Records from a data collection
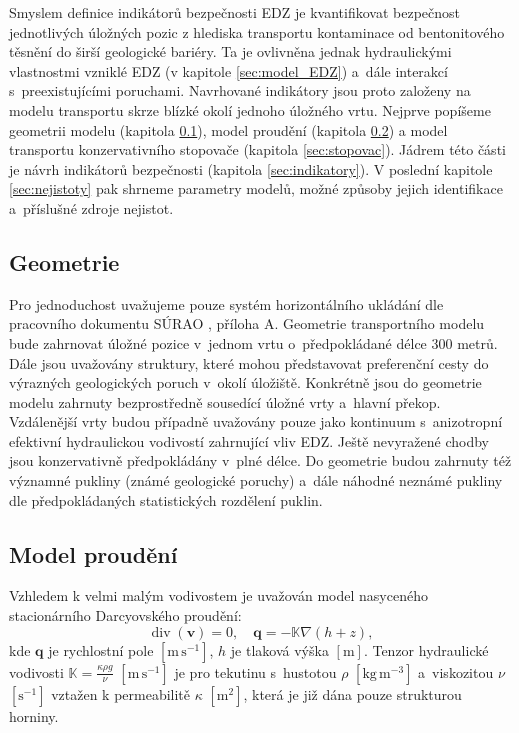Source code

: \documentclass{article}
\def\unit#1{\mathrm{#1}}
\def\grad{\nabla}
\def\div{\operatorname{div}}
\def\vc#1{\mathbf{\boldsymbol{#1}}}     %
\def\tn#1{{\mathbb{#1}}}    %
\begin{document}
Smyslem definice indikátorů bezpečnosti EDZ je kvantifikovat bezpečnost jednotlivých úložných pozic z hlediska 
transportu kontaminace od bentonitového těsnění do širší geologické bariéry. Ta je ovlivněna jednak hydraulickými vlastnostmi
vzniklé EDZ (v kapitole \ref{sec:model_EDZ}) a~dále interakcí s~preexistujícími poruchami. 
Navrhované indikátory jsou proto založeny na modelu transportu skrze blízké okolí jednoho úložného vrtu. 
Nejprve popíšeme geometrii modelu (kapitola  \ref{sec:transport_geometrie}), model proudění (kapitola \ref{sec:transport_flow})
a model transportu konzervativního stopovače (kapitola \ref{sec:stopovac}). Jádrem této části je návrh indikátorů bezpečnosti (kapitola \ref{sec:indikatory}). 
V poslední kapitole \ref{sec:nejistoty} pak shrneme parametry modelů, možné způsoby jejich identifikace a~příslušné zdroje nejistot.



\subsection{Geometrie}
\label{sec:transport_geometrie}
 Pro jednoduchost uvažujeme pouze systém horizontálního ukládání dle pracovního dokumentu SÚRAO , příloha A. 
 Geometrie transportního modelu bude zahrnovat úložné pozice v~jednom vrtu o~předpokládané délce 300 metrů. 
 Dále jsou uvažovány  struktury, které mohou představovat preferenční cesty do výrazných geologických poruch v~okolí úložiště. 
 Konkrétně jsou do geometrie modelu zahrnuty bezprostředně sousedící úložné vrty a~hlavní překop. Vzdálenější vrty budou případně 
 uvažovány pouze jako kontinuum s~anizotropní efektivní hydraulickou vodivostí zahrnující vliv EDZ. 
Ještě nevyražené chodby jsou konzervativně předpokládány v~plné délce. Do geometrie budou zahrnuty též významné pukliny 
(známé geologické poruchy) a~dále náhodné neznámé pukliny dle předpokládaných statistických rozdělení puklin.


\subsection{Model proudění}
\label{sec:transport_flow}
Vzhledem k velmi malým vodivostem je uvažován model nasyceného stacionárního Darcyovského proudění:
\[
    \div(\vc v) = 0, \quad \vc q = -\tn K \grad (h + z),
\]
kde $\vc q$ je rychlostní pole $[\unit{m\,s^{-1}}]$, $h$ je tlaková výška $[\unit{m}]$. Tenzor hydraulické vodivosti $\tn K =\frac{\kappa \rho g}{\nu}$
 $[\unit{m\,s^{-1}}]$ je pro tekutinu s~hustotou $\rho$ $[\unit{kg\, m^{-3}}]$ a~viskozitou $\nu$ $[\unit{s^{-1}}]$ vztažen k permeabilitě $\kappa$ $[\unit{m^2}]$, která je již dána pouze strukturou horniny.
\end{document}
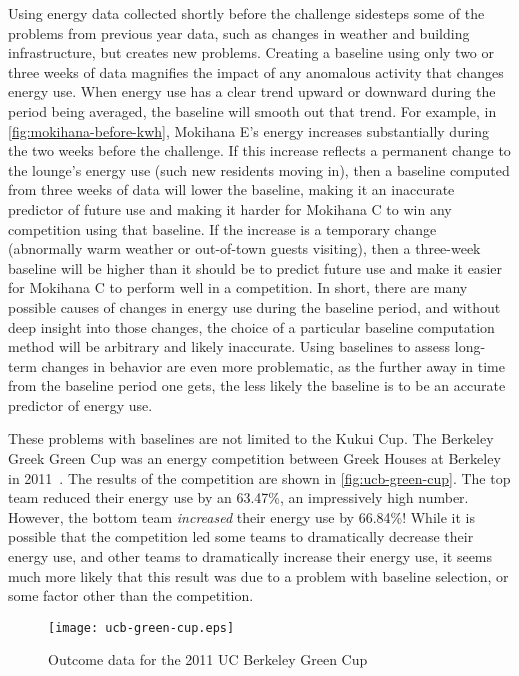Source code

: Using energy data collected shortly before the challenge sidesteps some of the problems from previous year data, such as changes in weather and building infrastructure, but creates new problems. Creating a baseline using only two or three weeks of data magnifies the impact of any anomalous activity that changes energy use. When energy use has a clear trend upward or downward during the period being averaged, the baseline will smooth out that trend. For example, in \autoref{fig:mokihana-before-kwh}, Mokihana E's energy increases substantially during the two weeks before the challenge. If this increase reflects a permanent change to the lounge's energy use (such new residents moving in), then a baseline computed from three weeks of data will lower the baseline, making it an inaccurate predictor of future use and making it harder for Mokihana C to win any competition using that baseline. If the increase is a temporary change (abnormally warm weather or out-of-town guests visiting), then a three-week baseline will be higher than it should be to predict future use and make it easier for Mokihana C to perform well in a competition. In short, there are many possible causes of changes in energy use during the baseline period, and without deep insight into those changes, the choice of a particular baseline computation method will be arbitrary and likely inaccurate. Using baselines to assess long-term changes in behavior are even more problematic, as the further away in time from the baseline period one gets, the less likely the baseline is to be an accurate predictor of energy use.

These problems with baselines are not limited to the Kukui Cup. The Berkeley Greek Green Cup was an energy competition between Greek Houses at Berkeley in 2011~\cite{Dhong2011}. The results of the competition are shown in \autoref{fig:ucb-green-cup}. The top team reduced their energy use by an 63.47\%, an impressively high number. However, the bottom team \emph{increased} their energy use by 66.84\%! While it is possible that the competition led some teams to dramatically decrease their energy use, and other teams to dramatically increase their energy use, it seems much more likely that this result was due to a problem with baseline selection, or some factor other than the competition.

\begin{figure}[htbp]
	\centering
	\texttt{[image: ucb-green-cup.eps]}
	\caption{Outcome data for the 2011 UC Berkeley Green Cup}
	\label{fig:ucb-green-cup}
\end{figure}

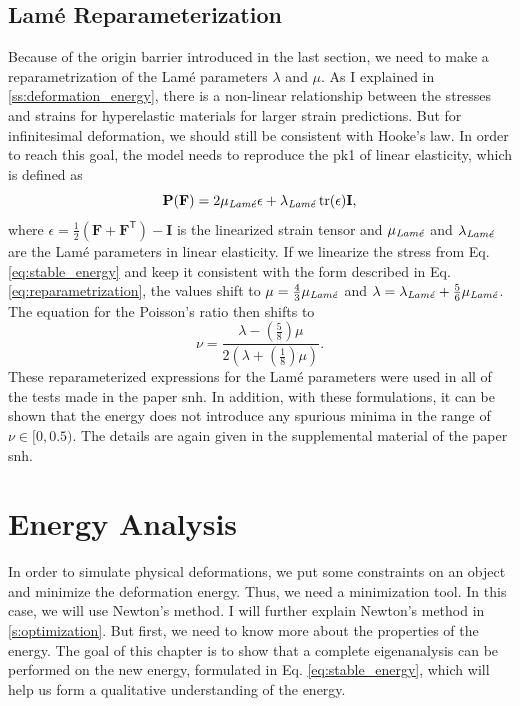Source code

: {{{\subsection{Lamé Reparameterization}
Because of the origin barrier introduced in the last section, we need to make a reparametrization of the Lamé parameters $\lambda$ and $\mu$. As I explained in \autoref{ss:deformation_energy}, there is a non-linear relationship between the stresses and strains for hyperelastic materials for larger strain predictions. But for infinitesimal deformation, we should still be consistent with Hooke's law. In order to reach this goal, the model needs to reproduce the \acrshort{pk1} of linear elasticity, which is defined as
\begin{equation} \label{eq:reparametrization}
	\mathbf{P}(\mathbf{F}) = 2 \mu_{\text{\textit{Lamé}}} \epsilon + \lambda_{\text{\textit{Lamé}}} \operatorname{tr}(\epsilon) \mathbf{I},
\end{equation}
where $\epsilon = \frac{1}{2} (\mathbf{F} + \mathbf{F}^\mathsf{T}) - \mathbf{I}$ is the linearized strain tensor and $\mu_{\text{\textit{Lamé}}}$ and $\lambda_{\text{\textit{Lamé}}}$ are the Lamé parameters in linear elasticity. If we linearize the stress from Eq. \eqref{eq:stable_energy} and keep it consistent with the form described in Eq. \eqref{eq:reparametrization}, the values shift to $\mu = \frac{4}{3} \mu_{\text{\textit{Lamé}}}$ and $\lambda = \lambda_{\text{\textit{Lamé}}} + \frac{5}{6} \mu_{\text{\textit{Lamé}}}$. The equation for the Poisson's ratio then shifts to 
\[
	\nu = \frac{\lambda - \left( \frac{5}{8} \right) \mu}{2 \left(\lambda + \left( \frac{1}{8} \right) \mu  \right)}.
\]
These reparameterized expressions for the Lamé parameters were used in all of the tests made in the paper \acrshort{snh}. In addition, with these formulations, it can be shown that the energy does not introduce any spurious minima in the range of $\nu \in [0, 0.5)$. The details are again given in the supplemental material of the paper \acrshort{snh}.

\section{Energy Analysis}
In order to simulate physical deformations, we put some constraints on an object and minimize the deformation energy. Thus, we need a minimization tool. In this case, we will use Newton's method. I will further explain Newton's method in \autoref{s:optimization}. But first, we need to know more about the properties of the energy. The goal of this chapter is to show that a complete eigenanalysis can be performed on the new energy, formulated in Eq. \eqref{eq:stable_energy}, which will help us form a qualitative understanding of the energy.

}}}
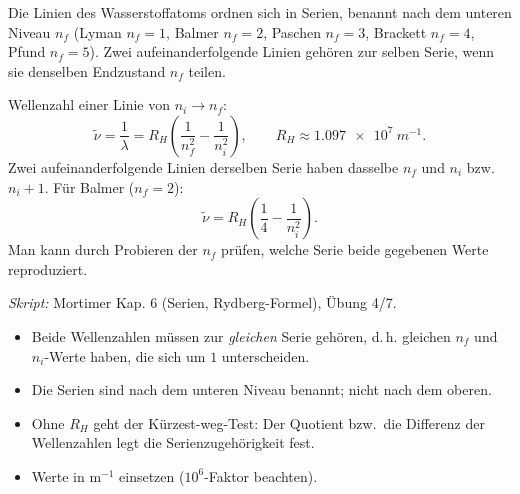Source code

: 

Die Linien des Wasserstoffatoms ordnen sich in Serien, benannt nach dem
unteren Niveau $n_f$ (Lyman $n_f=1$, Balmer $n_f=2$, Paschen $n_f=3$,
Brackett $n_f=4$, Pfund $n_f=5$). Zwei aufeinanderfolgende Linien gehören
zur selben Serie, wenn sie denselben Endzustand $n_f$ teilen.

\begin{werkzeugkasten}
Wellenzahl einer Linie von $n_i \to n_f$:
\begin{equation}
  \tilde\nu = \frac{1}{\lambda} = R_H\left(\frac{1}{n_f^2}
  - \frac{1}{n_i^2}\right),
  \qquad R_H \approx \qty{1.097e7}{m^{-1}}.
\end{equation}
Zwei aufeinanderfolgende Linien derselben Serie haben dasselbe $n_f$ und
$n_i$ bzw.\ $n_i+1$. Für Balmer ($n_f=2$):
\begin{equation}
  \tilde\nu = R_H\!\left(\frac14 - \frac{1}{n_i^2}\right).
\end{equation}
Man kann durch Probieren der $n_f$ prüfen, welche Serie beide
gegebenen Werte reproduziert.

\textit{Skript:} Mortimer Kap. 6 (Serien, Rydberg-Formel), Übung 4/7.
\end{werkzeugkasten}

\begin{achtung}
\begin{itemize}
  \item Beide Wellenzahlen müssen zur \emph{gleichen} Serie gehören, d.\,h.
        gleichen $n_f$ und $n_i$-Werte haben, die sich um $1$ unterscheiden.
  \item Die Serien sind nach dem unteren Niveau benannt; nicht nach dem
        oberen.
  \item Ohne $R_H$ geht der Kürzest-weg-Test: Der Quotient bzw.\ die
        Differenz der Wellenzahlen legt die Serienzugehörigkeit fest.
  \item Werte in m$^{-1}$ einsetzen ($10^6$-Faktor beachten).
\end{itemize}
\end{achtung}
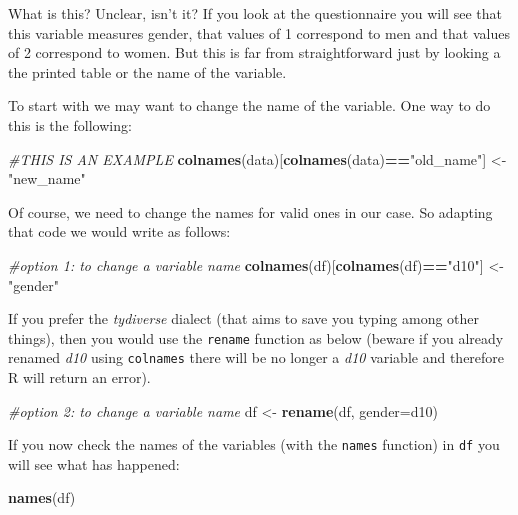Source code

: \documentclass[
]{book}
\newenvironment{Shaded}{\begin{snugshade}}{\end{snugshade}}
\newcommand{\AttributeTok}[1]{\textcolor[rgb]{0.13,0.29,0.53}{#1}}
\newcommand{\CommentTok}[1]{\textcolor[rgb]{0.56,0.35,0.01}{\textit{#1}}}
\newcommand{\FunctionTok}[1]{\textcolor[rgb]{0.13,0.29,0.53}{\textbf{#1}}}
\newcommand{\NormalTok}[1]{#1}
\newcommand{\OtherTok}[1]{\textcolor[rgb]{0.56,0.35,0.01}{#1}}
\newcommand{\SpecialCharTok}[1]{\textcolor[rgb]{0.81,0.36,0.00}{\textbf{#1}}}
\newcommand{\StringTok}[1]{\textcolor[rgb]{0.31,0.60,0.02}{#1}}
\begin{document}
What is this? Unclear, isn't it? If you look at the questionnaire you will see that this variable measures gender, that values of 1 correspond to men and that values of 2 correspond to women. But this is far from straightforward just by looking a the printed table or the name of the variable.

To start with we may want to change the name of the variable. One way to do this is the following:

\begin{Shaded}
\begin{Highlighting}[]
\CommentTok{\#THIS IS AN EXAMPLE}
\FunctionTok{colnames}\NormalTok{(data)[}\FunctionTok{colnames}\NormalTok{(data)}\SpecialCharTok{==}\StringTok{"old\_name"}\NormalTok{] }\OtherTok{\textless{}{-}} \StringTok{"new\_name"}
\end{Highlighting}
\end{Shaded}

Of course, we need to change the names for valid ones in our case. So adapting that code we would write as follows:

\begin{Shaded}
\begin{Highlighting}[]
\CommentTok{\#option 1: to change a variable name}
\FunctionTok{colnames}\NormalTok{(df)[}\FunctionTok{colnames}\NormalTok{(df)}\SpecialCharTok{==}\StringTok{"d10"}\NormalTok{] }\OtherTok{\textless{}{-}} \StringTok{"gender"}
\end{Highlighting}
\end{Shaded}

If you prefer the \emph{tydiverse} dialect (that aims to save you typing among other things), then you would use the \texttt{rename} function as below (beware if you already renamed \emph{d10} using \texttt{colnames} there will be no longer a \emph{d10} variable and therefore R will return an error).

\begin{Shaded}
\begin{Highlighting}[]
\CommentTok{\#option 2: to change a variable name}
\NormalTok{df }\OtherTok{\textless{}{-}} \FunctionTok{rename}\NormalTok{(df, }\AttributeTok{gender=}\NormalTok{d10)}
\end{Highlighting}
\end{Shaded}

If you now check the names of the variables (with the \texttt{names} function) in \texttt{df} you will see what has happened:

\begin{Shaded}
\begin{Highlighting}[]
\FunctionTok{names}\NormalTok{(df)}
\end{Highlighting}
\end{Shaded}
\end{document}
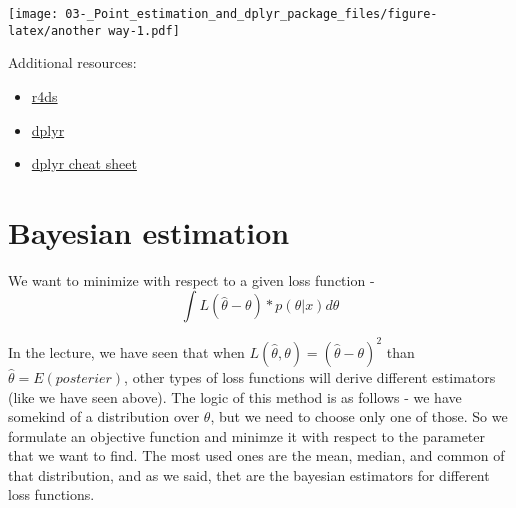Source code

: \documentclass[]{article}
\providecommand{\tightlist}{%
  \setlength{\itemsep}{0pt}\setlength{\parskip}{0pt}}
\begin{document}
\texttt{[image: 03-\_Point\_estimation\_and\_dplyr\_package\_files/figure-latex/another way-1.pdf]}

Additional resources:

\begin{itemize}
\tightlist
\item
  \href{https://r4ds.had.co.nz/transform.html}{r4ds}
\item
  \href{https://dplyr.tidyverse.org/}{dplyr}
\item
  \href{https://github.com/rstudio/cheatsheets/blob/master/data-transformation.pdf}{dplyr
  cheat sheet}
\end{itemize}

\hypertarget{bayesian-estimation}{%
\section{Bayesian estimation}\label{bayesian-estimation}}

We want to minimize with respect to a given loss function -
\[\int L(\hat{\theta}- \theta)*p(\theta|x)d\theta\]

In the lecture, we have seen that when
\(L(\hat{\theta},\theta) = (\hat{\theta}- \theta)^2\) than
\(\hat{\theta} = E(posterier)\), other types of loss functions will
derive different estimators (like we have seen above). The logic of this
method is as follows - we have somekind of a distribution over
\(\theta\), but we need to choose only one of those. So we formulate an
objective function and minimze it with respect to the parameter that we
want to find. The most used ones are the mean, median, and common of
that distribution, and as we said, thet are the bayesian estimators for
different loss functions.
\end{document}
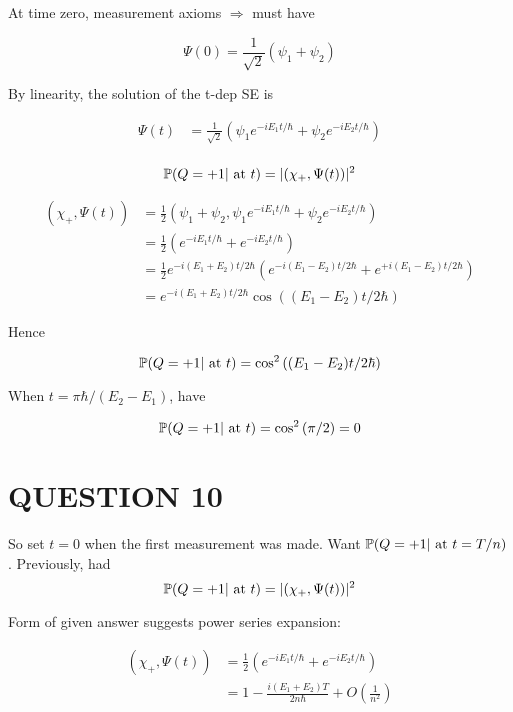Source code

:\documentclass[a4paper]{article}
\begin{document}
At time zero, measurement axioms $ \Rightarrow $ must have

\[ \Psi(0) = \frac{1}{\sqrt{2}} ( \psi_{1} + \psi_{2} ) \]

By linearity, the solution of the t-dep SE is

\begin{align*}
\Psi(t) & =  \frac{1}{\sqrt{2}} ( \psi_{1} e^{- i E_{1} t / \hbar } + \psi_{2} e^{- i E_{2} t / \hbar }  )  \\
\end{align*}

\[ \P( Q = +1 | \text{ at } t )  =  | ( \chi_{+}, \Psi(t) )  |^{2} \]

\begin{align*}
( \chi_{+}, \Psi(t) ) & = \frac{1}{2} (   \psi_{1} + \psi_{2}, \psi_{1} e^{- i E_{1} t / \hbar } + \psi_{2} e^{- i E_{2} t / \hbar }   )  \\
& = \frac{1}{2} ( e^{- i E_{1} t / \hbar } +  e^{- i E_{2} t / \hbar }) \\
& = \frac{1}{2}  e^{-i (E_{1} + E_{2})t/2 \hbar } ( e^{- i (E_{1}  - E_{2} ) t / 2 \hbar } +  e^{+ i (E_{1}  - E_{2} ) t / 2 \hbar }) \\
& = e^{-i (E_{1} + E_{2})t/2 \hbar } \cos \left(  (E_{1}  - E_{2} ) t / 2 \hbar \right) 
\end{align*}

Hence

\[ \P( Q = +1 | \text{ at } t )  = \cos^{2} \left(  (E_{1}  - E_{2} ) t / 2 \hbar \right)   \]

When $ t = \pi \hbar / (E_{2} - E_{1}) $, have 

\[ \P( Q = +1 | \text{ at } t )  = \cos^{2} \left( \pi / 2 \right) = 0   \]






\section{QUESTION 10}

So set $ t = 0 $ when the first measurement was made. Want $ \P( Q = +1 | \text{ at } t = T/n )  $.  Previously, had
\[ \P( Q = +1 | \text{ at } t  )  =  | ( \chi_{+}, \Psi(t) )  |^{2} \]

Form of given answer suggests power series expansion:

\begin{align*}
( \chi_{+}, \Psi(t) ) & = \frac{1}{2} ( e^{- i E_{1} t / \hbar } +  e^{- i E_{2} t / \hbar }) \\
& = 1 - \frac{i(E_{1} + E_{2})T}{2 n \hbar} + O\left( \frac{1}{n^{2}}\right) 
\end{align*}
\end{document}
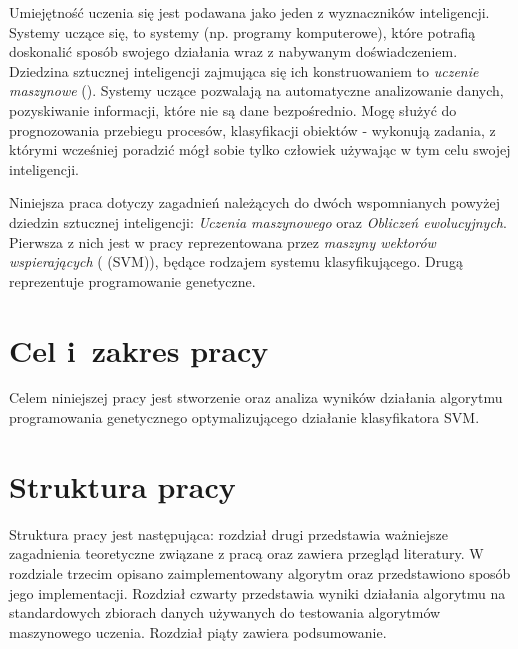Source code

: Umiejętność uczenia się jest podawana jako jeden z wyznaczników inteligencji. Systemy uczące się, to systemy (np. programy komputerowe), które potrafią doskonalić sposób swojego działania wraz z nabywanym doświadczeniem. Dziedzina sztucznej inteligencji zajmująca się ich konstruowaniem to \emph{uczenie maszynowe} (). Systemy uczące pozwalają na automatyczne analizowanie danych, pozyskiwanie informacji, które nie są dane bezpośrednio. Mogę służyć do prognozowania przebiegu procesów, klasyfikacji obiektów - wykonują zadania, z którymi wcześniej poradzić mógł sobie tylko człowiek używając w tym celu swojej inteligencji.

Niniejsza praca dotyczy zagadnień należących do dwóch wspomnianych powyżej dziedzin sztucznej inteligencji: \emph{Uczenia maszynowego} oraz \emph{Obliczeń ewolucyjnych}. Pierwsza z nich jest w pracy reprezentowana przez \emph{maszyny wektorów wspierających} ( (SVM)), będące rodzajem systemu klasyfikującego. Drugą reprezentuje programowanie genetyczne.


\section{Cel i~zakres pracy}
Celem niniejszej pracy jest stworzenie oraz analiza wyników działania algorytmu programowania genetycznego optymalizującego działanie klasyfikatora SVM.

\section{Struktura pracy}
Struktura pracy jest następująca: rozdział drugi przedstawia ważniejsze zagadnienia teoretyczne związane z pracą oraz zawiera przegląd literatury.
W rozdziale trzecim opisano zaimplementowany algorytm oraz przedstawiono sposób jego implementacji. 
Rozdział czwarty przedstawia wyniki działania algorytmu na standardowych zbiorach danych używanych do testowania algorytmów maszynowego uczenia. 
Rozdział piąty zawiera podsumowanie.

• _Aim of the exercise_
From the entries above, copy every line containing the word "textless".

• _Answer box_
\FunctionTok{colnames}\NormalTok{(data)[}\FunctionTok{colnames}\NormalTok{(data)}\SpecialCharTok{==}\StringTok{"old\_name"}\NormalTok{] }\OtherTok{\textless{}{-}} \StringTok{"new\_name"}
\FunctionTok{colnames}\NormalTok{(df)[}\FunctionTok{colnames}\NormalTok{(df)}\SpecialCharTok{==}\StringTok{"d10"}\NormalTok{] }\OtherTok{\textless{}{-}} \StringTok{"gender"}
\NormalTok{df }\OtherTok{\textless{}{-}} \FunctionTok{rename}\NormalTok{(df, }\AttributeTok{gender=}\NormalTok{d10)}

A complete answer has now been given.